Gilles Clément est à la fois jardinier, paysagiste, enseignant à l’Ecole Nationale Supérieure du Paysage à Versailles et écrivain. Sa réflexion et sa pratique de la nature l’ont amené à imaginer et initier plusieurs concepts repensant les notions de paysage et de jardin au regard de l’évolution de nos sociétés. Son travail et sa pensée abordent les questions d’occupation de l’espace (le Tiers-Paysage et le Jardin Planétaire), ainsi que les questions écologiques (le Jardin en Mouvement). Il défend la préservation de la diversité des espèces tant dans les écosystèmes périurbains que dans les jungles tropicales.
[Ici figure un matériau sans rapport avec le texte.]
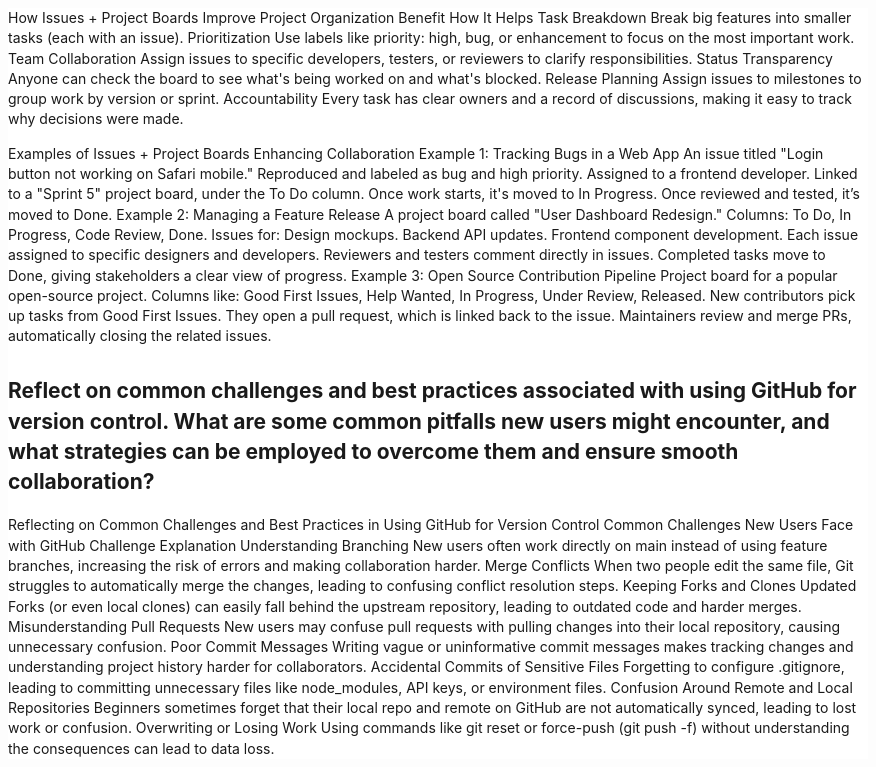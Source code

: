  How Issues + Project Boards Improve Project Organization
Benefit	How It Helps
Task Breakdown	Break big features into smaller tasks (each with an issue).
Prioritization	Use labels like priority: high, bug, or enhancement to focus on the most important work.
Team Collaboration	Assign issues to specific developers, testers, or reviewers to clarify responsibilities.
Status Transparency	Anyone can check the board to see what's being worked on and what's blocked.
Release Planning	Assign issues to milestones to group work by version or sprint.
Accountability	Every task has clear owners and a record of discussions, making it easy to track why decisions were made.

 Examples of Issues + Project Boards Enhancing Collaboration
Example 1: Tracking Bugs in a Web App
An issue titled "Login button not working on Safari mobile."
Reproduced and labeled as bug and high priority.
Assigned to a frontend developer.
Linked to a "Sprint 5" project board, under the To Do column.
Once work starts, it's moved to In Progress.
Once reviewed and tested, it’s moved to Done.
Example 2: Managing a Feature Release
A project board called "User Dashboard Redesign."
Columns: To Do, In Progress, Code Review, Done.
Issues for:
Design mockups.
Backend API updates.
Frontend component development.
Each issue assigned to specific designers and developers.
Reviewers and testers comment directly in issues.
Completed tasks move to Done, giving stakeholders a clear view of progress.
Example 3: Open Source Contribution Pipeline
Project board for a popular open-source project.
Columns like: Good First Issues, Help Wanted, In Progress, Under Review, Released.
New contributors pick up tasks from Good First Issues.
They open a pull request, which is linked back to the issue.
Maintainers review and merge PRs, automatically closing the related issues.

## Reflect on common challenges and best practices associated with using GitHub for version control. What are some common pitfalls new users might encounter, and what strategies can be employed to overcome them and ensure smooth collaboration?

Reflecting on Common Challenges and Best Practices in Using GitHub for Version Control
Common Challenges New Users Face with GitHub
Challenge	Explanation
Understanding Branching	New users often work directly on main instead of using feature branches, increasing the risk of errors and making collaboration harder.
Merge Conflicts	When two people edit the same file, Git struggles to automatically merge the changes, leading to confusing conflict resolution steps.
Keeping Forks and Clones Updated	Forks (or even local clones) can easily fall behind the upstream repository, leading to outdated code and harder merges.
Misunderstanding Pull Requests	New users may confuse pull requests with pulling changes into their local repository, causing unnecessary confusion.
Poor Commit Messages	Writing vague or uninformative commit messages makes tracking changes and understanding project history harder for collaborators.
Accidental Commits of Sensitive Files	Forgetting to configure .gitignore, leading to committing unnecessary files like node_modules, API keys, or environment files.
Confusion Around Remote and Local Repositories	Beginners sometimes forget that their local repo and remote on GitHub are not automatically synced, leading to lost work or confusion.
Overwriting or Losing Work	Using commands like git reset or force-push (git push -f) without understanding the consequences can lead to data loss.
Il est l’auteur ou le co-auteur de très nombreuses interventions dans le domaine public dont nous ne citerons que le Parc André Citroën ou les jardins du Musée des Arts Premiers à Paris, les jardins du Château de Blois ou ceux du Domaine du Rayol dans le Var.

Le projet de réaménagement de Mouans-Sartoux réalisé en collaboration avec le paysagiste François Navarro, est pensé pour souligner les modes d’usage initial du parc et accentuer la circulation des visiteurs entre la “Clairière des jardins”, autour du château, et le “Bois des transparences”. Une très belle plateforme carrée en façade du château accueille les manifestations estivales, un jardin des 7 couleurs côtoie un nouveau près planté de figuiers et d’oliviers.

La terrasse des pruniers à fleurs et les glycines du nord du Château sont la première étape vers le “Bois des transparences”. Dans le bois, un ensemble de petites clairières ponctuées de socles de pierres offre un véritable parcours en descendant vers le petit pont sur le Rougon. Sur chacun de ces socles est gravé le nom commun d’une plante du jardin des 7 couleurs.

Ce projet souligne la topographie du site et nous donne, par la diversité des espèces plantées, un cycle de floraison permanent. Au fil des saisons, les différents espaces du parc fleuriront pour nous inviter à la promenade.